» Work to be completed: Find every line below where the string "Hello" shows up, and copy those lines.

(Data entries)
'''

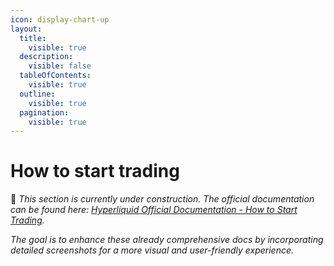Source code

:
 ```yaml
---
icon: display-chart-up
layout:
  title:
    visible: true
  description:
    visible: false
  tableOfContents:
    visible: true
  outline:
    visible: true
  pagination:
    visible: true
---
```


# How to start trading

🚧 _This section is currently under construction. The official documentation can be found here:_ [_Hyperliquid Official Documentation - How to Start Trading_](https://hyperliquid.gitbook.io/hyperliquid-docs/onboarding/how-to-start-trading)_._

_The goal is to enhance these already comprehensive docs by incorporating detailed screenshots for a more visual and user-friendly experience._
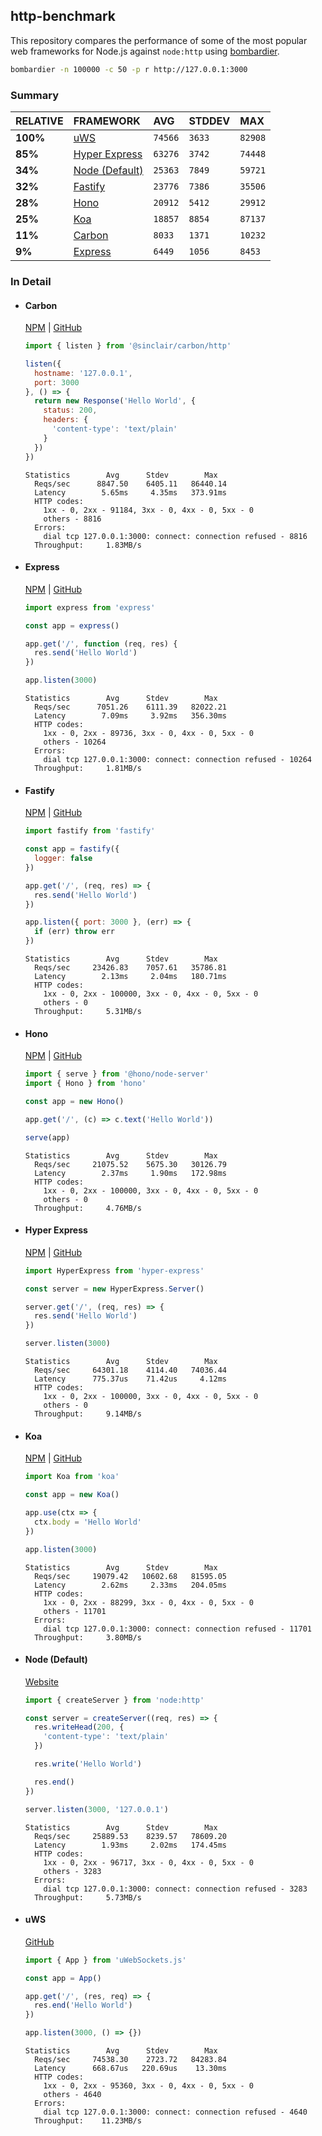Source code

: ## http-benchmark

This repository compares the performance of some of the most popular web frameworks for Node.js against `node:http` using [bombardier](https://github.com/codesenberg/bombardier).

```bash
bombardier -n 100000 -c 50 -p r http://127.0.0.1:3000
```

### Summary

| RELATIVE | FRAMEWORK | AVG | STDDEV | MAX |
| :--- | :--- | :--- | :--- | :--- |
| **100%** | [uWS](#uws) | `74566` | `3633` | `82908` |
| **85%** | [Hyper Express](#hyper-express) | `63276` | `3742` | `74448` |
| **34%** | [Node (Default)](#node-default) | `25363` | `7849` | `59721` |
| **32%** | [Fastify](#fastify) | `23776` | `7386` | `35506` |
| **28%** | [Hono](#hono) | `20912` | `5412` | `29912` |
| **25%** | [Koa](#koa) | `18857` | `8854` | `87137` |
| **11%** | [Carbon](#carbon) | `8033` | `1371` | `10232` |
| **9%** | [Express](#express) | `6449` | `1056` | `8453` |


### In Detail

- #### Carbon
  [NPM](https://npmjs.com/@sinclair/carbon) | [GitHub](https://github.com/sinclairzx81/carbon)
  ```js
  import { listen } from '@sinclair/carbon/http'

  listen({
    hostname: '127.0.0.1',
    port: 3000
  }, () => {
    return new Response('Hello World', {
      status: 200,
      headers: {
        'content-type': 'text/plain'
      }
    })
  })
  ```

  ```
  Statistics        Avg      Stdev        Max
    Reqs/sec      8847.50    6405.11   86440.14
    Latency        5.65ms     4.35ms   373.91ms
    HTTP codes:
      1xx - 0, 2xx - 91184, 3xx - 0, 4xx - 0, 5xx - 0
      others - 8816
    Errors:
      dial tcp 127.0.0.1:3000: connect: connection refused - 8816
    Throughput:     1.83MB/s
  ```

- #### Express
  [NPM](https://npmjs.com/express) | [GitHub](https://github.com/expressjs/express)
  ```js
  import express from 'express'

  const app = express()

  app.get('/', function (req, res) {
    res.send('Hello World')
  })

  app.listen(3000)
  ```

  ```
  Statistics        Avg      Stdev        Max
    Reqs/sec      7051.26    6111.39   82022.21
    Latency        7.09ms     3.92ms   356.30ms
    HTTP codes:
      1xx - 0, 2xx - 89736, 3xx - 0, 4xx - 0, 5xx - 0
      others - 10264
    Errors:
      dial tcp 127.0.0.1:3000: connect: connection refused - 10264
    Throughput:     1.81MB/s
  ```

- #### Fastify
  [NPM](https://npmjs.com/fastify) | [GitHub](https://github.com/fastify/fastify)
  ```js
  import fastify from 'fastify'

  const app = fastify({
    logger: false
  })

  app.get('/', (req, res) => {
    res.send('Hello World')
  })

  app.listen({ port: 3000 }, (err) => {
    if (err) throw err
  })
  ```

  ```
  Statistics        Avg      Stdev        Max
    Reqs/sec     23426.83    7057.61   35786.81
    Latency        2.13ms     2.04ms   180.71ms
    HTTP codes:
      1xx - 0, 2xx - 100000, 3xx - 0, 4xx - 0, 5xx - 0
      others - 0
    Throughput:     5.31MB/s
  ```

- #### Hono
  [NPM](https://npmjs.com/hono) | [GitHub](https://github.com/honojs/hono)
  ```js
  import { serve } from '@hono/node-server'
  import { Hono } from 'hono'

  const app = new Hono()

  app.get('/', (c) => c.text('Hello World'))

  serve(app)
  ```

  ```
  Statistics        Avg      Stdev        Max
    Reqs/sec     21075.52    5675.30   30126.79
    Latency        2.37ms     1.90ms   172.98ms
    HTTP codes:
      1xx - 0, 2xx - 100000, 3xx - 0, 4xx - 0, 5xx - 0
      others - 0
    Throughput:     4.76MB/s
  ```

- #### Hyper Express
  [NPM](https://npmjs.com/hyper-express) | [GitHub](https://github.com/kartikk221/hyper-express)
  ```js
  import HyperExpress from 'hyper-express'

  const server = new HyperExpress.Server()

  server.get('/', (req, res) => {
    res.send('Hello World')
  })

  server.listen(3000)
  ```

  ```
  Statistics        Avg      Stdev        Max
    Reqs/sec     64301.18    4114.40   74036.44
    Latency      775.37us    71.42us     4.12ms
    HTTP codes:
      1xx - 0, 2xx - 100000, 3xx - 0, 4xx - 0, 5xx - 0
      others - 0
    Throughput:     9.14MB/s
  ```

- #### Koa
  [NPM](https://npmjs.com/koa) | [GitHub](https://github.com/koajs/koa)
  ```js
  import Koa from 'koa'

  const app = new Koa()

  app.use(ctx => {
    ctx.body = 'Hello World'
  })

  app.listen(3000)
  ```

  ```
  Statistics        Avg      Stdev        Max
    Reqs/sec     19079.42   10602.68   81595.05
    Latency        2.62ms     2.33ms   204.05ms
    HTTP codes:
      1xx - 0, 2xx - 88299, 3xx - 0, 4xx - 0, 5xx - 0
      others - 11701
    Errors:
      dial tcp 127.0.0.1:3000: connect: connection refused - 11701
    Throughput:     3.80MB/s
  ```

- #### Node (Default)
  [Website](https://nodejs.org/api/http.html)
  ```js
  import { createServer } from 'node:http'

  const server = createServer((req, res) => {
    res.writeHead(200, {
      'content-type': 'text/plain'
    })

    res.write('Hello World')

    res.end()
  })

  server.listen(3000, '127.0.0.1')
  ```

  ```
  Statistics        Avg      Stdev        Max
    Reqs/sec     25889.53    8239.57   78609.20
    Latency        1.93ms     2.02ms   174.45ms
    HTTP codes:
      1xx - 0, 2xx - 96717, 3xx - 0, 4xx - 0, 5xx - 0
      others - 3283
    Errors:
      dial tcp 127.0.0.1:3000: connect: connection refused - 3283
    Throughput:     5.73MB/s
  ```

- #### uWS
  [GitHub](https://github.com/uNetworking/uWebSockets.js)
  ```js
  import { App } from 'uWebSockets.js'

  const app = App()

  app.get('/', (res, req) => {
    res.end('Hello World')
  })

  app.listen(3000, () => {})
  ```

  ```
  Statistics        Avg      Stdev        Max
    Reqs/sec     74538.30    2723.72   84283.84
    Latency      668.67us   220.69us    13.30ms
    HTTP codes:
      1xx - 0, 2xx - 95360, 3xx - 0, 4xx - 0, 5xx - 0
      others - 4640
    Errors:
      dial tcp 127.0.0.1:3000: connect: connection refused - 4640
    Throughput:    11.23MB/s
  ```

'''

» Task answer:
    return new Response('Hello World', {
    res.send('Hello World')
    res.send('Hello World')
  app.get('/', (c) => c.text('Hello World'))
    res.send('Hello World')
    ctx.body = 'Hello World'
    res.write('Hello World')
    res.end('Hello World')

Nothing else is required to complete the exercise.